For object detection, different model architectures have been tried. Already in the 1980s, CNNs have been used for detection tasks [12], [13] before they fell out of favour for support vector machines (SVMs) in the mid 1990s [14].

Two main reasons led to the ascent of SVMs. First, SVMs are rooted in Statistical Learning Theory (VC-Theory) which makes the involved optimization problem convex. Convex optimization problems have one global minimum which is easy to find with well-tested methods. Second, by using the ‘Kernel trick’ they can handle non-linearly separable data well [14]. Linearly separable data can be separated by a line in the 2-dimensional space (and a hyper-plane in n-dimensional space) whereas non-linearly separable data, for example a circle, cannot. For these cases an appropriate function called a kernel can be used which transforms the data into a higher dimensional space in which the data is linearly separable. This made their application widespread for classification tasks.

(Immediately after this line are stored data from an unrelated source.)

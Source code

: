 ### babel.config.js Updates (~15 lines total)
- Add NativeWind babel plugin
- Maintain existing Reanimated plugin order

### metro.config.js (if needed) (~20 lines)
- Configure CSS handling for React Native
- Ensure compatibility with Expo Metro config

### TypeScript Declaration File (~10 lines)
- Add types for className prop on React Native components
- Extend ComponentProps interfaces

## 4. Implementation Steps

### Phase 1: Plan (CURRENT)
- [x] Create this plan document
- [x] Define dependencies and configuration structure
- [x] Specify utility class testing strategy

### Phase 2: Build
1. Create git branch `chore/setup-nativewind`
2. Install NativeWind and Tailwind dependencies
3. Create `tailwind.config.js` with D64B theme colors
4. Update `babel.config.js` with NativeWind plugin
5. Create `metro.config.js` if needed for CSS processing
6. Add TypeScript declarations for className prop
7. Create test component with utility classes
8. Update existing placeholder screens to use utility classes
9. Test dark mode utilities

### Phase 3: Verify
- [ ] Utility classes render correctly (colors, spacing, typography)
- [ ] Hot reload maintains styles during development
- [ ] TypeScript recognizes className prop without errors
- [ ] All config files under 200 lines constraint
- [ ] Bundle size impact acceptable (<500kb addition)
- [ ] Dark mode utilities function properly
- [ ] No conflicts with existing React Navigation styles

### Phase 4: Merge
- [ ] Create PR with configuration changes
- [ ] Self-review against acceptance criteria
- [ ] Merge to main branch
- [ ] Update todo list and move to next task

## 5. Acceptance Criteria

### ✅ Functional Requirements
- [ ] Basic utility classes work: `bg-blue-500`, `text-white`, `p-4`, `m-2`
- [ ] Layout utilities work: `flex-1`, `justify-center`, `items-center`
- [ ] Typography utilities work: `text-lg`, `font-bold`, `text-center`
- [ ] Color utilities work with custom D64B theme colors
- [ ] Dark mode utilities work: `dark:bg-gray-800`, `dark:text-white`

For object detection, feature extractors followed by SVMs were often used. That way, only relevant features were given to the SVM classifier. This, however, made the architecture rather complex. A second downside of these multi-stage architectures is that they cannot be trained end-to-end. Starting in the mid 2010s, object detection competitions were won by deep neural net architectures which have since largely replaced SVMs in object detection.

In the following sections, we will explain this evolution with a focus on the feature extractors.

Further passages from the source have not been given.